I have already critiqued the 2nd question and I am rather ambivalent about the 2nd Amendment debates, but I did want to offer some thoughts on the 1st question Gerson raises.
-The reduction of constitutionality to what is expressly said in the Constitution reflects the kind of radical fundamentalism that generally drives most Catholics nuts when it comes to Scriptural interpretation. It also reflects ignorance of the Constitution’s demand that Congress regulate inter-state commerce. Granted this aspect of Constitutional law has been abused with the blessing of the Supreme Court (see Rehnquist’s opinion in U.S. v Lopez), but as soon as the train was invented Congress naturally had an expanded regulatory portfolio. I remain convinced that if you want to reduce the involvement of government you have to start living locally. Don’t buy food that crosses state lines, etc. In this way, the Crunchy-Con movement is on its way to getting things right. At the very least they aren’t hypocrites.

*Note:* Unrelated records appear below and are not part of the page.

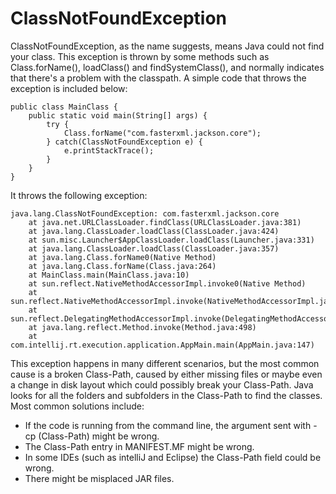 # ClassNotFoundException

ClassNotFoundException, as the name suggests, means Java could not find your class. This exception is thrown by some methods such as Class.forName(), loadClass() and findSystemClass(), and normally indicates that there's a problem with the classpath. A simple code that throws the exception is included below:

    public class MainClass {
        public static void main(String[] args) {
            try {
                Class.forName("com.fasterxml.jackson.core");
            } catch(ClassNotFoundException e) {
                e.printStackTrace();
            }
        }
    }


It throws the following exception:

```
java.lang.ClassNotFoundException: com.fasterxml.jackson.core
	at java.net.URLClassLoader.findClass(URLClassLoader.java:381)
	at java.lang.ClassLoader.loadClass(ClassLoader.java:424)
	at sun.misc.Launcher$AppClassLoader.loadClass(Launcher.java:331)
	at java.lang.ClassLoader.loadClass(ClassLoader.java:357)
	at java.lang.Class.forName0(Native Method)
	at java.lang.Class.forName(Class.java:264)
	at MainClass.main(MainClass.java:10)
	at sun.reflect.NativeMethodAccessorImpl.invoke0(Native Method)
	at sun.reflect.NativeMethodAccessorImpl.invoke(NativeMethodAccessorImpl.java:62)
	at sun.reflect.DelegatingMethodAccessorImpl.invoke(DelegatingMethodAccessorImpl.java:43)
	at java.lang.reflect.Method.invoke(Method.java:498)
	at com.intellij.rt.execution.application.AppMain.main(AppMain.java:147)
```

This exception happens in many different scenarios, but the most common cause is a broken Class-Path, caused by either missing files or maybe even a change in disk layout which could possibly break your Class-Path. Java looks for all the folders and subfolders in the Class-Path to find the classes. Most common solutions include:

* If the code is running from the command line, the argument sent with -cp (Class-Path) might be wrong.
* The Class-Path entry in MANIFEST.MF might be wrong.
* In some IDEs (such as intelliJ and Eclipse) the Class-Path field could be wrong.
* There might be misplaced JAR files.   
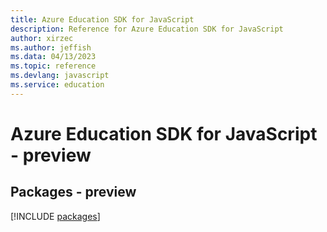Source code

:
 ```yaml
---
title: Azure Education SDK for JavaScript
description: Reference for Azure Education SDK for JavaScript
author: xirzec
ms.author: jeffish
ms.data: 04/13/2023
ms.topic: reference
ms.devlang: javascript
ms.service: education
---
```

# Azure Education SDK for JavaScript - preview
## Packages - preview
[!INCLUDE [packages](education-index.md)]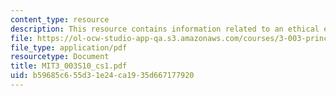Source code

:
 ```yaml
---
content_type: resource
description: This resource contains information related to an ethical engineer.
file: https://ol-ocw-studio-app-qa.s3.amazonaws.com/courses/3-003-principles-of-engineering-practice-spring-2010/b59685c655d31e24ca1935d667177920_MIT3_003S10_cs1.pdf
file_type: application/pdf
resourcetype: Document
title: MIT3_003S10_cs1.pdf
uid: b59685c6-55d3-1e24-ca19-35d667177920
---
```

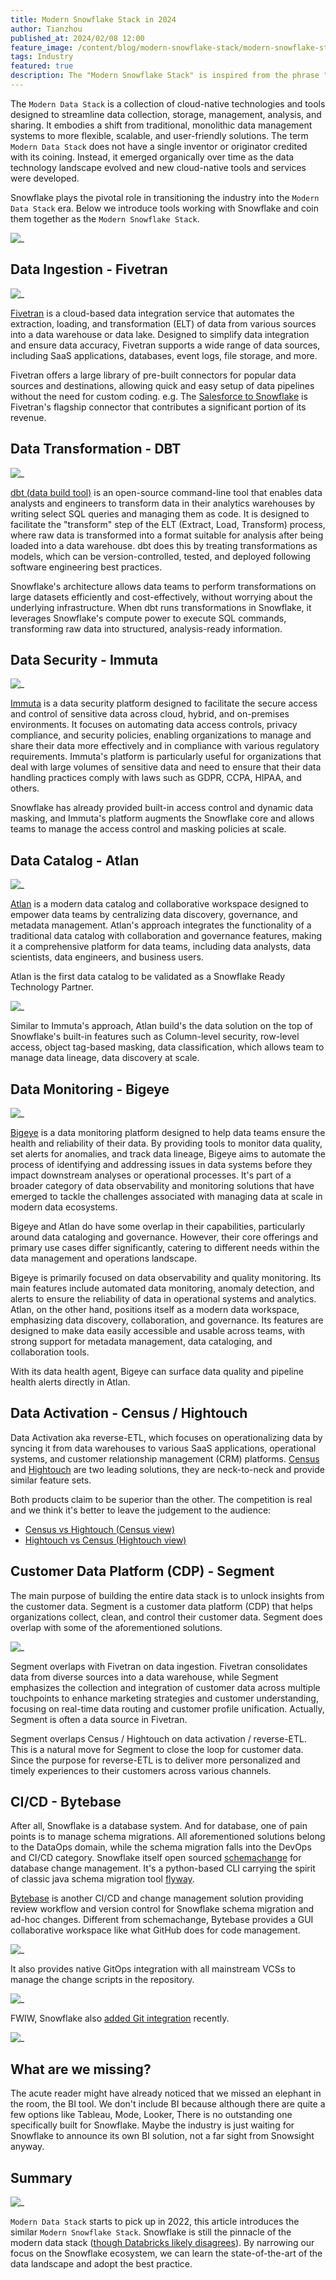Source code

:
 ```yaml
---
title: Modern Snowflake Stack in 2024
author: Tianzhou
published_at: 2024/02/08 12:00
feature_image: /content/blog/modern-snowflake-stack/modern-snowflake-stack.webp
tags: Industry
featured: true
description: The "Modern Snowflake Stack" is inspired from the phrase "Modern Data Stack", refers to a set of technologies and tools built around Snowflake, a cloud-based data warehousing solution, to enable efficient data storage, processing, and analytics.
---
```


The `Modern Data Stack` is a collection of cloud-native technologies and tools designed to streamline data collection, storage, management, analysis, and sharing. It embodies a shift from traditional, monolithic data management systems to more flexible, scalable, and user-friendly solutions. The term `Modern Data Stack` does not have a single inventor or originator credited with its coining. Instead, it emerged organically over time as the data technology landscape evolved and new cloud-native tools and services were developed.

Snowflake plays the pivotal role in transitioning the industry into the `Modern Data Stack` era. Below we introduce tools working
with Snowflake and coin them together as the `Modern Snowflake Stack`.

![_](/content/blog/modern-snowflake-stack/modern-snowflake-stack.webp)

## Data Ingestion - Fivetran

![_](/content/blog/modern-snowflake-stack/fivetran.webp)

[Fivetran](https://www.fivetran.com/) is a cloud-based data integration service that automates the extraction, loading, and transformation (ELT) of data from various sources into a data warehouse or data lake. Designed to simplify data integration and ensure data accuracy, Fivetran supports a wide range of data sources, including SaaS applications, databases, event logs, file storage, and more.

Fivetran offers a large library of pre-built connectors for popular data sources and destinations, allowing quick and easy setup of data pipelines without the need for custom coding. e.g. The [Salesforce to Snowflake](https://www.fivetran.com/connector-warehouse/salesforce-snowflake-data-cloud) is Fivetran's flagship connector that contributes a significant portion of its revenue.

## Data Transformation - DBT

![_](/content/blog/modern-snowflake-stack/dbt.webp)

[dbt (data build tool)](https://www.getdbt.com/) is an open-source command-line tool that enables data analysts and engineers to transform data in their analytics warehouses by writing select SQL queries and managing them as code. It is designed to facilitate the "transform" step of the ELT (Extract, Load, Transform) process, where raw data is transformed into a format suitable for analysis after being loaded into a data warehouse. dbt does this by treating transformations as models, which can be version-controlled, tested, and deployed following software engineering best practices.

Snowflake's architecture allows data teams to perform transformations on large datasets efficiently and cost-effectively, without worrying about the underlying infrastructure. When dbt runs transformations in Snowflake, it leverages Snowflake's compute power to execute SQL commands, transforming raw data into structured, analysis-ready information.

## Data Security - Immuta

![_](/content/blog/modern-snowflake-stack/immuta.webp)

[Immuta](https://www.immuta.com/) is a data security platform designed to facilitate the secure access and control of sensitive data across cloud, hybrid, and on-premises environments. It focuses on automating data access controls, privacy compliance, and security policies, enabling organizations to manage and share their data more effectively and in compliance with various regulatory requirements. Immuta's platform is particularly useful for organizations that deal with large volumes of sensitive data and need to ensure that their data handling practices comply with laws such as GDPR, CCPA, HIPAA, and others.

Snowflake has already provided built-in access control and dynamic data masking, and Immuta's platform augments the Snowflake core and allows teams to manage the access control and masking policies at scale.

## Data Catalog - Atlan

![_](/content/blog/modern-snowflake-stack/atlan.webp)

[Atlan](https://atlan.com/) is a modern data catalog and collaborative workspace designed to empower data teams by centralizing data discovery, governance, and metadata management. Atlan's approach integrates the functionality of a traditional data catalog with collaboration and governance features, making it a comprehensive platform for data teams, including data analysts, data scientists, data engineers, and business users.

Atlan is the first data catalog to be validated as a Snowflake Ready Technology Partner.

![_](/content/blog/modern-snowflake-stack/atlan-snowflake.webp)

Similar to Immuta's approach, Atlan build's the data solution on the top of Snowflake's built-in features such as Column-level security, row-level access, object tag-based masking, data classification, which allows team to manage data lineage, data discovery at scale.

## Data Monitoring - Bigeye

![_](/content/blog/modern-snowflake-stack/bigeye.webp)

[Bigeye](https://www.bigeye.com/) is a data monitoring platform designed to help data teams ensure the health and reliability of their data. By providing tools to monitor data quality, set alerts for anomalies, and track data lineage, Bigeye aims to automate the process of identifying and addressing issues in data systems before they impact downstream analyses or operational processes. It's part of a broader category of data observability and monitoring solutions that have emerged to tackle the challenges associated with managing data at scale in modern data ecosystems.

Bigeye and Atlan do have some overlap in their capabilities, particularly around data cataloging and governance. However, their core offerings and primary use cases differ significantly, catering to different needs within the data management and operations landscape.

Bigeye is primarily focused on data observability and quality monitoring. Its main features include automated data monitoring, anomaly detection, and alerts to ensure the reliability of data in operational systems and analytics. Atlan, on the other hand, positions itself as a modern data workspace, emphasizing data discovery, collaboration, and governance. Its features are designed to make data easily accessible and usable across teams, with strong support for metadata management, data cataloging, and collaboration tools.

With its data health agent, Bigeye can surface data quality and pipeline health alerts directly in Atlan.

## Data Activation - Census / Hightouch

Data Activation aka reverse-ETL, which focuses on operationalizing data by syncing it from data warehouses to various SaaS applications, operational systems, and customer relationship management (CRM) platforms. [Census](https://www.getcensus.com/) and [Hightouch](https://hightouch.com/) are two leading solutions, they are neck-to-neck and provide similar feature sets.


Both products claim to be superior than the other. The competition is real and we think it's better to leave the judgement to the audience:
* [Census vs Hightouch (Census view)](https://www.getcensus.com/compare/census-vs-hightouch)
* [Hightouch vs Census (Hightouch view)](https://hightouch.com/blog/hightouch-vs-census)


## Customer Data Platform (CDP) - Segment

The main purpose of building the entire data stack is to unlock insights from the customer data. Segment is a customer data platform (CDP) that helps organizations collect, clean, and control their customer data. Segment does overlap with some of the aforementioned solutions.

![_](/content/blog/modern-snowflake-stack/segment.webp)

Segment overlaps with Fivetran on data ingestion. Fivetran consolidates data from diverse sources into a data warehouse, while Segment emphasizes the collection and integration of customer data across multiple touchpoints to enhance marketing strategies and customer understanding, focusing on real-time data routing and customer profile unification. Actually, Segment is often a data source in Fivetran.

Segment overlaps Census / Hightouch on data activation / reverse-ETL. This is a natural move for Segment to close the loop for
customer data. Since the purpose for reverse-ETL is to deliver more personalized and timely experiences to their customers across various channels.

## CI/CD - Bytebase

After all, Snowflake is a database system. And for database, one of pain points is to manage schema migrations. All aforementioned solutions belong to the DataOps domain, while the schema migration falls into the DevOps and CI/CD category. Snowflake itself open sourced [schemachange](https://github.com/Snowflake-Labs/schemachange) for database change management. It's a python-based CLI
 carrying the spirit of classic java schema migration tool [flyway](https://github.com/flyway/flyway).

[Bytebase](/) is another CI/CD and change management solution providing review workflow and version control for Snowflake schema migration and ad-hoc changes. Different from schemachange, Bytebase provides a GUI collaborative workspace like what GitHub does for code management.

![_](/content/blog/modern-snowflake-stack/snowflake-issue.webp)

It also provides native GitOps integration with all mainstream VCSs to manage the change scripts in the repository.

![_](/content/docs/tutorials/database-change-management-with-snowflake-and-github/vscode-create-table.webp)

FWIW, Snowflake also [added Git integration](https://www.snowflake.com/blog/snowflake-expands-developer-programmability-snowpark-container-services/) recently.

![_](/content/blog/modern-snowflake-stack/snowflake-git.webp)

## What are we missing?

The acute reader might have already noticed that we missed an elephant in the room, the BI tool. We don't include BI because
although there are quite a few options like Tableau, Mode, Looker, There is no outstanding one specifically built for Snowflake.
Maybe the industry is just waiting for Snowflake to announce its own BI solution, not a far sight from Snowsight anyway.


## Summary

![_](/content/blog/modern-snowflake-stack/google-trend.webp)

`Modern Data Stack` starts to pick up in 2022, this article introduces the similar `Modern Snowflake Stack`.
Snowflake is still the pinnacle of the modern data stack ([though Databricks likely disagrees](https://www.databricks.com/databricks-vs-snowflake)). By narrowing our focus on the Snowflake ecosystem, we can learn the state-of-the-art of the data landscape
and adopt the best practice.
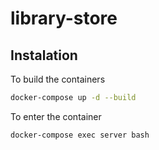 # library-store

## Instalation
To build the containers
```bash
docker-compose up -d --build
```

To enter the container
```bash
docker-compose exec server bash
```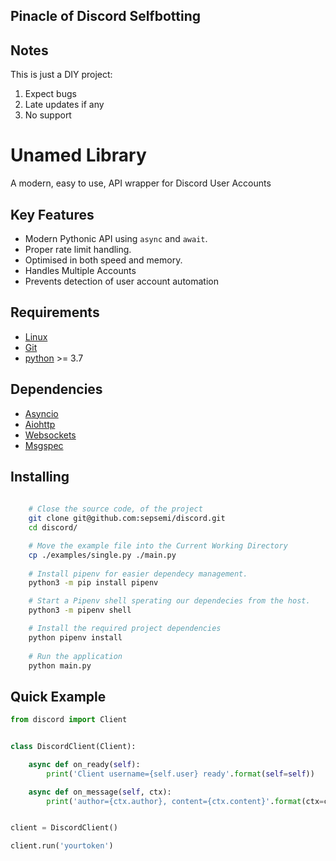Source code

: ## Pinacle of Discord Selfbotting

## Notes
This is just a DIY project:
1. Expect bugs
2. Late updates if any
3. No support

Unamed Library
==========
A modern, easy to use, API wrapper for Discord User Accounts

Key Features
-------------
- Modern Pythonic API using ``async`` and ``await``.
- Proper rate limit handling.
- Optimised in both speed and memory.
- Handles Multiple Accounts
- Prevents detection of user account automation

Requirements
-------------
- [Linux](https://www.debian.org/)
- [Git](https://git-scm.com/)
- [python](https://www.python.org/downloads/release/python-370/) >= 3.7

Dependencies
-------------
- [Asyncio](https://docs.python.org/3/library/asyncio.html)
- [Aiohttp](https://docs.aiohttp.org/en/stable/)
- [Websockets](https://websockets.readthedocs.io/en/stable/faq/asyncio.html)
- [Msgspec](https://jcristharif.com/msgspec/)

Installing
-------------
```bash
 
    # Close the source code, of the project
    git clone git@github.com:sepsemi/discord.git
    cd discord/

    # Move the example file into the Current Working Directory
    cp ./examples/single.py ./main.py
    
    # Install pipenv for easier dependecy management.
    python3 -m pip install pipenv

    # Start a Pipenv shell sperating our dependecies from the host.
    python3 -m pipenv shell

    # Install the required project dependencies
    python pipenv install
    
    # Run the application
    python main.py
```

Quick Example
--------------
```py
from discord import Client


class DiscordClient(Client):

    async def on_ready(self):
        print('Client username={self.user} ready'.format(self=self))

    async def on_message(self, ctx):
        print('author={ctx.author}, content={ctx.content}'.format(ctx=ctx))


client = DiscordClient()

client.run('yourtoken')
```

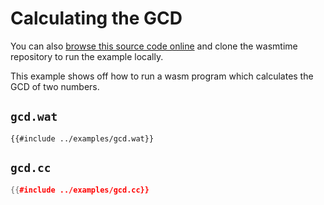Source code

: # Calculating the GCD

You can also [browse this source code online][code] and clone the wasmtime
repository to run the example locally.

[code]: https://github.com/bytecodealliance/wasmtime/blob/main/examples/gcd.cc

This example shows off how to run a wasm program which calculates the GCD of two numbers.

## `gcd.wat`

```wat
{{#include ../examples/gcd.wat}}
```

## `gcd.cc`

```cpp
{{#include ../examples/gcd.cc}}
```
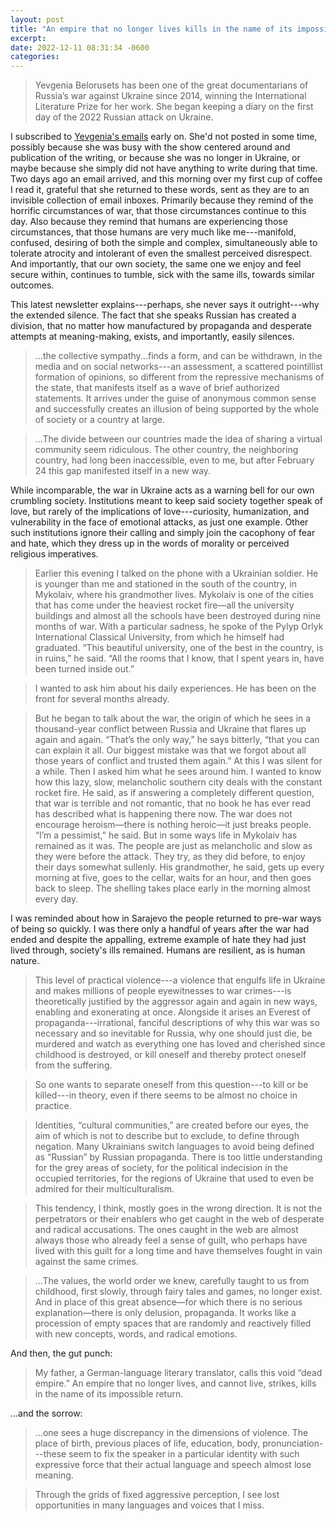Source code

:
 ```yaml
---
layout: post
title: "An empire that no longer lives kills in the name of its impossible return"
excerpt:
date: 2022-12-11 08:31:34 -0600
categories:
---
```


> Yevgenia Belorusets has been one of the great documentarians of Russia’s war against Ukraine since 2014, winning the International Literature Prize for her work. She began keeping a diary on the first day of the 2022 Russian attack on Ukraine.

I subscribed to [Yevgenia's emails](https://www.isolarii.com/kyiv) early on. She'd not posted in some time, possibly because she was busy with the show centered around and publication of the writing, or because she was no longer in Ukraine, or maybe because she simply did not have anything to write during that time. Two days ago an email arrived, and this morning over my first cup of coffee I read it, grateful that she returned to these words, sent as they are to an invisible collection of email inboxes. Primarily because they remind of the horrific circumstances of war, that those circumstances continue to this day. Also because they remind that humans are experiencing those circumstances, that those humans are very much like me---manifold, confused, desiring of both the simple and complex, simultaneously able to tolerate atrocity and intolerant of even the smallest perceived disrespect. And importantly, that our own society, the same one we enjoy and feel secure within, continues to tumble, sick with the same ills, towards similar outcomes.

This latest newsletter explains---perhaps, she never says it outright---why the extended silence. The fact that she speaks Russian has created a division, that no matter how manufactured by propaganda and desperate attempts at meaning-making, exists, and importantly, easily silences.

> ...the collective sympathy...finds a form, and can be withdrawn, in the media and on social networks---an assessment, a scattered pointillist formation of opinions, so different from the repressive mechanisms of the state, that manifests itself as a wave of brief authorized statements. It arrives under the guise of anonymous common sense and successfully creates an illusion of being supported by the whole of society or a country at large.

> ...The divide between our countries made the idea of sharing a virtual community seem ridiculous. The other country, the neighboring country, had long been inaccessible, even to me, but after February 24 this gap manifested itself in a new way.

While incomparable, the war in Ukraine acts as a warning bell for our own crumbling society. Institutions meant to keep said society together speak of love, but rarely of the implications of love---curiosity, humanization, and vulnerability in the face of emotional attacks, as just one example. Other such institutions ignore their calling and simply join the cacophony of fear and hate, which they dress up in the words of morality or perceived religious imperatives.

> Earlier this evening I talked on the phone with a Ukrainian soldier. He is younger than me and stationed in the south of the country, in Mykolaiv, where his grandmother lives. Mykolaiv is one of the cities that has come under the heaviest rocket fire—all the university buildings and almost all the schools have been destroyed during nine months of war. With a particular sadness, he spoke of the Pylyp Orlyk International Classical University, from which he himself had graduated. “This beautiful university, one of the best in the country, is in ruins,” he said. “All the rooms that I know, that I spent years in, have been turned inside out.”

> I wanted to ask him about his daily experiences. He has been on the front for several months already.

> But he began to talk about the war, the origin of which he sees in a thousand-year conflict between Russia and Ukraine that flares up again and again. “That’s the only way,” he says bitterly, “that you can can explain it all. Our biggest mistake was that we forgot about all those years of conflict and trusted them again.” At this I was silent for a while. Then I asked him what he sees around him. I wanted to know how this lazy, slow, melancholic southern city deals with the constant rocket fire. He said, as if answering a completely different question, that war is terrible and not romantic, that no book he has ever read has described what is happening there now. The war does not encourage heroism—there is nothing heroic—it just breaks people. “I’m a pessimist,” he said. But in some ways life in Mykolaiv has remained as it was. The people are just as melancholic and slow as they were before the attack. They try, as they did before, to enjoy their days somewhat sullenly. His grandmother, he said, gets up every morning at five, goes to the cellar, waits for an hour, and then goes back to sleep. The shelling takes place early in the morning almost every day.

I was reminded about how in Sarajevo the people returned to pre-war ways of being so quickly. I was there only a handful of years after the war had ended and despite the appalling, extreme example of hate they had just lived through, society's ills remained. Humans are resilient, as is human nature.

> This level of practical violence---a violence that engulfs life in Ukraine and makes millions of people eyewitnesses to war crimes---is theoretically justified by the aggressor again and again in new ways, enabling and exonerating at once. Alongside it arises an Everest of propaganda---irrational, fanciful descriptions of why this war was so necessary and so inevitable for Russia, why one should just die, be murdered and watch as everything one has loved and cherished since childhood is destroyed, or kill oneself and thereby protect oneself from the suffering.

> So one wants to separate oneself from this question---to kill or be killed---in theory, even if there seems to be almost no choice in practice.

> Identities, “cultural communities,” are created before our eyes, the aim of which is not to describe but to exclude, to define through negation. Many Ukrainians switch languages to avoid being defined as “Russian” by Russian propaganda. There is too little understanding for the grey areas of society, for the political indecision in the occupied territories, for the regions of Ukraine that used to even be admired for their multiculturalism.

> This tendency, I think, mostly goes in the wrong direction. It is not the perpetrators or their enablers who get caught in the web of desperate and radical accusations. The ones caught in the web are almost always those who already feel a sense of guilt, who perhaps have lived with this guilt for a long time and have themselves fought in vain against the same crimes.

> ...The values, the world order we knew, carefully taught to us from childhood, first slowly, through fairy tales and games, no longer exist. And in place of this great absence—for which there is no serious explanation—there is only delusion, propaganda. It works like a procession of empty spaces that are randomly and reactively filled with new concepts, words, and radical emotions.

And then, the gut punch:

> My father, a German-language literary translator, calls this void “dead empire.” An empire that no longer lives, and cannot live, strikes, kills in the name of its impossible return.

...and the sorrow:

> ...one sees a huge discrepancy in the dimensions of violence. The place of birth, previous places of life, education, body, pronunciation---these seem to fix the speaker in a particular identity with such expressive force that their actual language and speech almost lose meaning.

> Through the grids of fixed aggressive perception, I see lost opportunities in many languages and voices that I miss.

-Inherent to Gerson’s critique is the tension between idealism and prudence. Lets say the government programs created since the New Deal (maybe even back to Lincoln?) are indeed unconstitutional. A Catholic approach to the social order would demand that we find some way to assist those who would be suddenly displaced by such programs. Take Gerson’s example, “In practice, Social Security abolition would push perhaps 13 million elderly Americans into destitution, blurring the line between conservative idealism and Social Darwinism.” I may be able to take the Tea Party somewhat seriously if they were to propose solutions to a problem like this. Gerson goes on to raise other issues that pit idealism against prudence and social obligation, which you can read for yourself. Overall, just recognize that if the Tea Party were to get its way we would still be faced with incredible social problems, which the demands of Christian charity compel us to deal with. Are government-run social programs better than individual Christian charity? Most certainly not. But are government-run social programs better than nothing? You betcha.